> _Action item_
Would you go through the records below and copy each line with the string "repository"?

> _Given data_
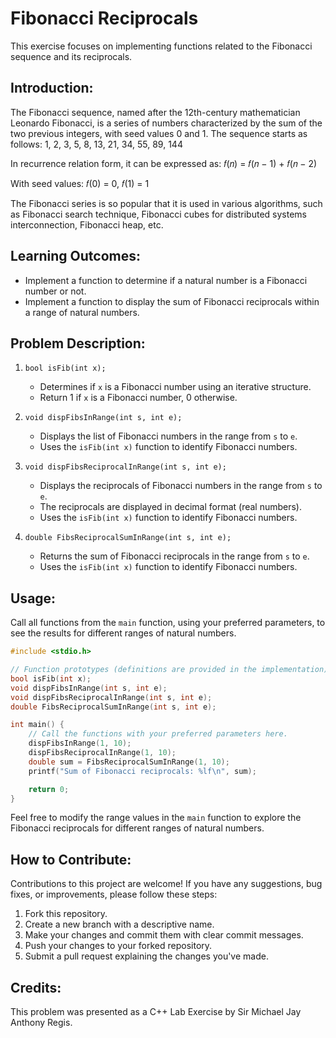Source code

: # Fibonacci Reciprocals
This exercise focuses on implementing functions related to the Fibonacci sequence and its reciprocals.

## Introduction:
The Fibonacci sequence, named after the 12th-century mathematician Leonardo Fibonacci, is a series of numbers characterized by the sum of the two previous integers, with seed values 0 and 1. The sequence starts as follows:
1, 2, 3, 5, 8, 13, 21, 34, 55, 89, 144

In recurrence relation form, it can be expressed as:
𝑓(𝑛) = 𝑓(𝑛 − 1) + 𝑓(𝑛 − 2)

With seed values:
𝑓(0) = 0, 𝑓(1) = 1

The Fibonacci series is so popular that it is used in various algorithms, such as Fibonacci search technique, Fibonacci cubes for distributed systems interconnection, Fibonacci heap, etc.

## Learning Outcomes:
- Implement a function to determine if a natural number is a Fibonacci number or not.
- Implement a function to display the sum of Fibonacci reciprocals within a range of natural numbers.

## Problem Description:
1. `bool isFib(int x);`
   - Determines if `x` is a Fibonacci number using an iterative structure.
   - Return 1 if `x` is a Fibonacci number, 0 otherwise.

2. `void dispFibsInRange(int s, int e);`
   - Displays the list of Fibonacci numbers in the range from `s` to `e`.
   - Uses the `isFib(int x)` function to identify Fibonacci numbers.

3. `void dispFibsReciprocalInRange(int s, int e);`
   - Displays the reciprocals of Fibonacci numbers in the range from `s` to `e`.
   - The reciprocals are displayed in decimal format (real numbers).
   - Uses the `isFib(int x)` function to identify Fibonacci numbers.

4. `double FibsReciprocalSumInRange(int s, int e);`
   - Returns the sum of Fibonacci reciprocals in the range from `s` to `e`.
   - Uses the `isFib(int x)` function to identify Fibonacci numbers.
   
## Usage:
Call all functions from the `main` function, using your preferred parameters, to see the results for different ranges of natural numbers.

```c
#include <stdio.h>

// Function prototypes (definitions are provided in the implementation)
bool isFib(int x);
void dispFibsInRange(int s, int e);
void dispFibsReciprocalInRange(int s, int e);
double FibsReciprocalSumInRange(int s, int e);

int main() {
    // Call the functions with your preferred parameters here.
    dispFibsInRange(1, 10);
    dispFibsReciprocalInRange(1, 10);
    double sum = FibsReciprocalSumInRange(1, 10);
    printf("Sum of Fibonacci reciprocals: %lf\n", sum);

    return 0;
}
```

Feel free to modify the range values in the `main` function to explore the Fibonacci reciprocals for different ranges of natural numbers.

## How to Contribute:
Contributions to this project are welcome! If you have any suggestions, bug fixes, or improvements, please follow these steps:
1. Fork this repository.
2. Create a new branch with a descriptive name.
3. Make your changes and commit them with clear commit messages.
4. Push your changes to your forked repository.
5. Submit a pull request explaining the changes you've made.

## Credits:
This problem was presented as a C++ Lab Exercise by Sir Michael Jay Anthony Regis.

> _Response below_
1. Fork this repository.
4. Push your changes to your forked repository.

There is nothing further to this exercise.